Herrenalb, in the Black Forest, June 14.—A week at Venice was a great refreshment. Then I crossed the S. Gothard to Lucerne and came on here. The semi-mountain air of this lovely place is as refreshing to the body as the pure high-minded Bunsen character is to the soul. A little branch railway brought me from the main line to Gernsbach, a pretty clean German village with picturesque gabled houses girding a lovely river. Hence it is a charming drive of two hours through forest into the highlands, where the wood-clad hills break occasionally into fine crags. Herrenalb itself takes its name from the abbey on the little river Alb, while a monastery for women on the same stream a few miles off gives its name to ‘Frauenalb.’ The former is Protestant now, the latter is still Catholic, but in the valley of Herrenalb are the immense buildings of the abbey, its great granaries with wooden pillars, and the ruins of its Norman church.
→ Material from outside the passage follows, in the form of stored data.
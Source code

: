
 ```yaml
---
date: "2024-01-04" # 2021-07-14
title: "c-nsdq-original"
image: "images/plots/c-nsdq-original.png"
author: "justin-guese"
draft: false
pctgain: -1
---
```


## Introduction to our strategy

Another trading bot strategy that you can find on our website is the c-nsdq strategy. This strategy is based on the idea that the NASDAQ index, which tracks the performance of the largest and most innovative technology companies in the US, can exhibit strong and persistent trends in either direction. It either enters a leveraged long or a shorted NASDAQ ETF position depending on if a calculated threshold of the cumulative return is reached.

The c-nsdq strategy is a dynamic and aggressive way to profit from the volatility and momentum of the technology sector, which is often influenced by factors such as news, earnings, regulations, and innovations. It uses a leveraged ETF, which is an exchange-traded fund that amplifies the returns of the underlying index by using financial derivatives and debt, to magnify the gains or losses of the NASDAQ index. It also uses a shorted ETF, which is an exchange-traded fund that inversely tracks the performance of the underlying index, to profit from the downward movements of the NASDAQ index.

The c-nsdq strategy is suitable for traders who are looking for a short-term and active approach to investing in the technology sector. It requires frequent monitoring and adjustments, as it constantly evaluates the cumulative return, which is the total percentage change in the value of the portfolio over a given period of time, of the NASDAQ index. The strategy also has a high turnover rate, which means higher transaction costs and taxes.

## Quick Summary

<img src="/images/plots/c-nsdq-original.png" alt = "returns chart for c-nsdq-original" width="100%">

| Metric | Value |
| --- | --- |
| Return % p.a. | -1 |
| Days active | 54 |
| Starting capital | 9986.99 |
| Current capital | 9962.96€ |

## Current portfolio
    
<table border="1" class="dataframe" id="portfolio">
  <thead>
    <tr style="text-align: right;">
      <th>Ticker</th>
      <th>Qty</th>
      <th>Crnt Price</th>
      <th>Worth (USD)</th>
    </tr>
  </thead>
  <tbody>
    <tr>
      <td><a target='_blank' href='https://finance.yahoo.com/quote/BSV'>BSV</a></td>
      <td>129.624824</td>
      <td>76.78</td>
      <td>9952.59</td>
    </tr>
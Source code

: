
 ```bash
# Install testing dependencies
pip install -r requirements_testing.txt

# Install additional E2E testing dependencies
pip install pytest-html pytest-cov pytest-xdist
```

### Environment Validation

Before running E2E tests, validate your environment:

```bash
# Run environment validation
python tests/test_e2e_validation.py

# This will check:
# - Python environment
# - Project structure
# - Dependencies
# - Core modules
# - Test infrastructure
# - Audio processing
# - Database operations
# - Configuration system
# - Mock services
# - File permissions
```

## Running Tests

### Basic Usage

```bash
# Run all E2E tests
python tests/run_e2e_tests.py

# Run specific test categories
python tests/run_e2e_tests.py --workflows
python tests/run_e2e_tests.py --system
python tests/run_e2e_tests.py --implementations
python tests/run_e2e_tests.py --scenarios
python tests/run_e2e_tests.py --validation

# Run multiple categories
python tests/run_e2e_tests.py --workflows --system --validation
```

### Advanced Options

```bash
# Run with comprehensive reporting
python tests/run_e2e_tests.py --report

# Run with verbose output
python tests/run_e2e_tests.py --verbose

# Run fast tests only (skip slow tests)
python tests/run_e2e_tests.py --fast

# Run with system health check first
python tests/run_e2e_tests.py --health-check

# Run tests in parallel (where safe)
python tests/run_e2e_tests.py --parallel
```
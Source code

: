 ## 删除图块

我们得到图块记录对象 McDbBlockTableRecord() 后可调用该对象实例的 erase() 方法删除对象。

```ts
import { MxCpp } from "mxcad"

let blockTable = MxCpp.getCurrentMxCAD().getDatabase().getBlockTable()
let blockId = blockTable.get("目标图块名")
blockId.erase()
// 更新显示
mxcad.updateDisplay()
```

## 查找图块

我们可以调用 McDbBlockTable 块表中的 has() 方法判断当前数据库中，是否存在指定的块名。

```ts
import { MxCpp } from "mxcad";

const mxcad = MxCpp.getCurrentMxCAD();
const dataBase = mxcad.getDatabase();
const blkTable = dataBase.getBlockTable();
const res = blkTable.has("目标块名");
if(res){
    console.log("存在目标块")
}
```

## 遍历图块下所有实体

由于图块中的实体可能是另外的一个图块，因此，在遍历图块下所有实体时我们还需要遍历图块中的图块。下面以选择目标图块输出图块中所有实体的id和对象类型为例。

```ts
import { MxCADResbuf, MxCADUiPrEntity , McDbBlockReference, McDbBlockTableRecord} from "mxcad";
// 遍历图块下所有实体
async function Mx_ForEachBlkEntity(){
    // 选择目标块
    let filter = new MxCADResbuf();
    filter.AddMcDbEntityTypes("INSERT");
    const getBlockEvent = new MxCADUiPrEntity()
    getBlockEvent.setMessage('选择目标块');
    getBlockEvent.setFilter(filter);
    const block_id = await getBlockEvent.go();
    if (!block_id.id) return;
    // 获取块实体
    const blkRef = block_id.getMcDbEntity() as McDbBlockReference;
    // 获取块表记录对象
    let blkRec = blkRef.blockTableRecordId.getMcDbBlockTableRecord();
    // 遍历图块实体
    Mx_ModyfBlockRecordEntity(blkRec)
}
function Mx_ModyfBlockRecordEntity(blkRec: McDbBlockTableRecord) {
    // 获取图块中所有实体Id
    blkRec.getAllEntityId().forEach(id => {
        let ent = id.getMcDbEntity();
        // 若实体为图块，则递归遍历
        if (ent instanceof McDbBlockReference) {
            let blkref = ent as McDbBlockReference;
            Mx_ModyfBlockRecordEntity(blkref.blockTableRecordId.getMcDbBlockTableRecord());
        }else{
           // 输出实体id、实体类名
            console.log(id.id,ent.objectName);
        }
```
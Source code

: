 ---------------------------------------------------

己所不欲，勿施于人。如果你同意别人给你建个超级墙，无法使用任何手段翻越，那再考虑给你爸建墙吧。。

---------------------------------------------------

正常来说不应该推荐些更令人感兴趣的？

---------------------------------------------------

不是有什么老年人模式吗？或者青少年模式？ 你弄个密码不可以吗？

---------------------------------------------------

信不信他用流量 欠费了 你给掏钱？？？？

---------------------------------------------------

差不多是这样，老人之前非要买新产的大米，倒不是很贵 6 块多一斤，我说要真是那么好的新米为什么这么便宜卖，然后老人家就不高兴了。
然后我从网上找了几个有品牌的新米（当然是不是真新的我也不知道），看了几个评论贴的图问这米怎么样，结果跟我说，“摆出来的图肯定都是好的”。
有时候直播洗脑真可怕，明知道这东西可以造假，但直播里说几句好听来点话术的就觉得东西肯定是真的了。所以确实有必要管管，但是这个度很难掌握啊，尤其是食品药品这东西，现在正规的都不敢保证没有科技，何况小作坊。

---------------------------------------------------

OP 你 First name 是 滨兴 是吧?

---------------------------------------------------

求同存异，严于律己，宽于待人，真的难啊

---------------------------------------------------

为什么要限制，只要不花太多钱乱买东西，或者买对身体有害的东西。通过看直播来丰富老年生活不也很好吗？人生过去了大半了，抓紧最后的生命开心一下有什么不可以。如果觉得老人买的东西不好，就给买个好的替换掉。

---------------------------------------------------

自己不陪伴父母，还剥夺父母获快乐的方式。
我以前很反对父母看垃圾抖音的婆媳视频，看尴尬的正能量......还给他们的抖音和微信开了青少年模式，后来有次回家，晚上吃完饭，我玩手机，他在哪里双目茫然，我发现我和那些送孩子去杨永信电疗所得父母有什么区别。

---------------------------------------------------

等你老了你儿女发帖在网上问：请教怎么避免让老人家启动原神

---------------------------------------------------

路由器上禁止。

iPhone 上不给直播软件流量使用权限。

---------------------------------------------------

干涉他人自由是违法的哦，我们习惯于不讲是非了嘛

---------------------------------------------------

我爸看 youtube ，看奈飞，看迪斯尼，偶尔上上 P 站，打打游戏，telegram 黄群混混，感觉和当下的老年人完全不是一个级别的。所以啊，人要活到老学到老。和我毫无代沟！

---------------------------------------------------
“Frances de Bunsen and one of her Sternberg nieces met me in the valley, and we were soon joined by the dear old Frau von Bunsen in her donkey-chair. At eighty-six her wonderful power of mind and charm of intellect and conversation are quite unimpaired. She has still the rare art, described by Boileau, ‘passer du grave au doux, du plaisant au sévère.’ The whole family breakfast at seven, and for an hour before that the dear Grandmother is in the little terraced garden, examining and tending her flowers. The house is full of souvenirs: in the Baroness’s own room is a large frame with photographs of all her numerous descendants, sent by the Grand Duchess of Baden to greet her first arrival in this her new country home.”

To this happy visit at Herrenalb, and to the long conversations I used to have with my dear old friend, walking beside her donkey-chair in the forest, I owe the power of having been able to write her Memoirs two years afterwards. It was my last sight of this old friend of my childhood. I returned from Herrenalb to England.

Journal.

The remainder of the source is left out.